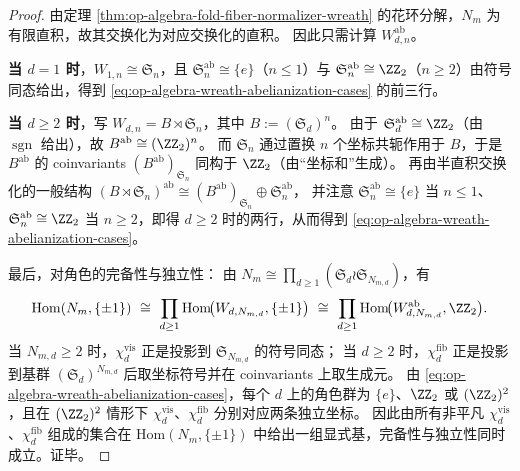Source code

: \begin{proof}
由定理 \ref{thm:op-algebra-fold-fiber-normalizer-wreath} 的花环分解，\(N_m\) 为有限直积，故其交换化为对应交换化的直积。
因此只需计算 \(W_{d,n}^{\mathrm{ab}}\)。
\par
\textbf{当 \(d=1\) 时}，\(W_{1,n}\cong \mathfrak S_n\)，且 \(\mathfrak S_n^{\mathrm{ab}}\cong\{e\}\)（\(n\le 1\)）与 \(\mathfrak S_n^{\mathrm{ab}}\cong \ZZ_2\)（\(n\ge 2\)）由符号同态给出，得到 \eqref{eq:op-algebra-wreath-abelianization-cases} 的前三行。
\par
\textbf{当 \(d\ge 2\) 时}，写 \(W_{d,n}=B\rtimes \mathfrak S_n\)，其中 \(B:=(\mathfrak S_d)^n\)。
由于 \(\mathfrak S_d^{\mathrm{ab}}\cong \ZZ_2\)（由 \(\operatorname{sgn}\) 给出），故 \(B^{\mathrm{ab}}\cong (\ZZ_2)^n\)。
而 \(\mathfrak S_n\) 通过置换 \(n\) 个坐标共轭作用于 \(B\)，于是 \(B^{\mathrm{ab}}\) 的 coinvariants
\(
(B^{\mathrm{ab}})_{\mathfrak S_n}
\)
同构于 \(\ZZ_2\)（由“坐标和”生成）。
再由半直积交换化的一般结构
\(
(B\rtimes \mathfrak S_n)^{\mathrm{ab}}\cong (B^{\mathrm{ab}})_{\mathfrak S_n}\oplus \mathfrak S_n^{\mathrm{ab}}
\)，
并注意 \(\mathfrak S_n^{\mathrm{ab}}\cong\{e\}\) 当 \(n\le 1\)、\(\mathfrak S_n^{\mathrm{ab}}\cong\ZZ_2\) 当 \(n\ge 2\)，即得 \(d\ge 2\) 时的两行，从而得到 \eqref{eq:op-algebra-wreath-abelianization-cases}。
\par
最后，对角色的完备性与独立性：
由 \(N_m\cong\prod_{d\ge 1}(\mathfrak S_d\wr \mathfrak S_{N_{m,d}})\)，有
\[
\mathrm{Hom}(N_m,\{\pm1\})
\ \cong\
\prod_{d\ge 1}\mathrm{Hom}\!\bigl(W_{d,N_{m,d}},\{\pm1\}\bigr)
\ \cong\
\prod_{d\ge 1}\mathrm{Hom}\!\bigl(W_{d,N_{m,d}}^{\mathrm{ab}},\ZZ_2\bigr).
\]
当 \(N_{m,d}\ge 2\) 时，\(\chi_d^{\mathrm{vis}}\) 正是投影到 \(\mathfrak S_{N_{m,d}}\) 的符号同态；
当 \(d\ge 2\) 时，\(\chi_d^{\mathrm{fib}}\) 正是投影到基群 \((\mathfrak S_d)^{N_{m,d}}\) 后取坐标符号并在 coinvariants 上取生成元。
由 \eqref{eq:op-algebra-wreath-abelianization-cases}，每个 \(d\) 上的角色群为 \(\{e\}\)、\(\ZZ_2\) 或 \((\ZZ_2)^2\)，且在 \((\ZZ_2)^2\) 情形下 \(\chi_d^{\mathrm{vis}}\)、\(\chi_d^{\mathrm{fib}}\) 分别对应两条独立坐标。
因此由所有非平凡 \(\chi_d^{\mathrm{vis}}\)、\(\chi_d^{\mathrm{fib}}\) 组成的集合在 \(\mathrm{Hom}(N_m,\{\pm1\})\) 中给出一组显式基，完备性与独立性同时成立。证毕。
\end{proof}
========
# ABOUT THIS TASK
Please report how many lines in the records contain the string "coinvariants", and write nothing besides that number.

# ANSWER BELOW
2